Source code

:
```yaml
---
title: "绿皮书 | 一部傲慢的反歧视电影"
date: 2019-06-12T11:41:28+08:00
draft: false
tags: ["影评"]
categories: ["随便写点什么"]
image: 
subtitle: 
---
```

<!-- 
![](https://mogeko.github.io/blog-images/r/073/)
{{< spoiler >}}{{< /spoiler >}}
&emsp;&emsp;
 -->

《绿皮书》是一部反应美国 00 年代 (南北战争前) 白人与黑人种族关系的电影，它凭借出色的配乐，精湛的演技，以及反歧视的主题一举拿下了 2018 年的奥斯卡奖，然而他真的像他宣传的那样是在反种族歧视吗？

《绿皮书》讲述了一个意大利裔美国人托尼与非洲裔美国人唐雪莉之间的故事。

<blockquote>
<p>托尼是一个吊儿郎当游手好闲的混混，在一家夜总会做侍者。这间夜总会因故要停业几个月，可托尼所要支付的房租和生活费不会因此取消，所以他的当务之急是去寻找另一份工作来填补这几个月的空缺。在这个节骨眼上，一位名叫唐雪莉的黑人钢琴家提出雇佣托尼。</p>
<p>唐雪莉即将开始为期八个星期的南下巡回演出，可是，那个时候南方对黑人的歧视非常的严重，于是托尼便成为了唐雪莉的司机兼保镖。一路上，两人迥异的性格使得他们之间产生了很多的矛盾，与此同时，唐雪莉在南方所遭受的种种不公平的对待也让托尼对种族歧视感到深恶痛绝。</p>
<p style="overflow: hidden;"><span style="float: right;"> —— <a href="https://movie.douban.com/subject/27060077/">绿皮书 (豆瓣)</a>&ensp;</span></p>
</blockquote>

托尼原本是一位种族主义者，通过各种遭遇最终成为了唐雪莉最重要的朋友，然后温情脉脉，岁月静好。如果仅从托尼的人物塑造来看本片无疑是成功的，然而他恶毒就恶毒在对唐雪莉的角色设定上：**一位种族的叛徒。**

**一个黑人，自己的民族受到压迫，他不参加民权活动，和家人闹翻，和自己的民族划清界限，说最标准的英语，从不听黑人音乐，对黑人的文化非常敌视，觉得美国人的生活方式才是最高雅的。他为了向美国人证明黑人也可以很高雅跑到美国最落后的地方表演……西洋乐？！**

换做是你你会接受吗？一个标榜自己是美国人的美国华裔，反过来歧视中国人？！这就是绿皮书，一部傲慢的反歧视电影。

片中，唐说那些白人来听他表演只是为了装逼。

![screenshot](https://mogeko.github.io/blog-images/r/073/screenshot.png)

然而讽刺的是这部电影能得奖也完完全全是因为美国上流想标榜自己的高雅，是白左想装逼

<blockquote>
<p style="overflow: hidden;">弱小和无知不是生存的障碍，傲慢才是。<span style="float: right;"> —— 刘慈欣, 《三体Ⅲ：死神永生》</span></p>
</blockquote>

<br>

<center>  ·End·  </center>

▶ **Work order**
Filter the listing for the word "https" and copy every line that holds it.

▶ **Reply**
![](https://mogeko.github.io/blog-images/r/073/)
<p style="overflow: hidden;"><span style="float: right;"> —— <a href="https://movie.douban.com/subject/27060077/">绿皮书 (豆瓣)</a>&ensp;</span></p>
![screenshot](https://mogeko.github.io/blog-images/r/073/screenshot.png)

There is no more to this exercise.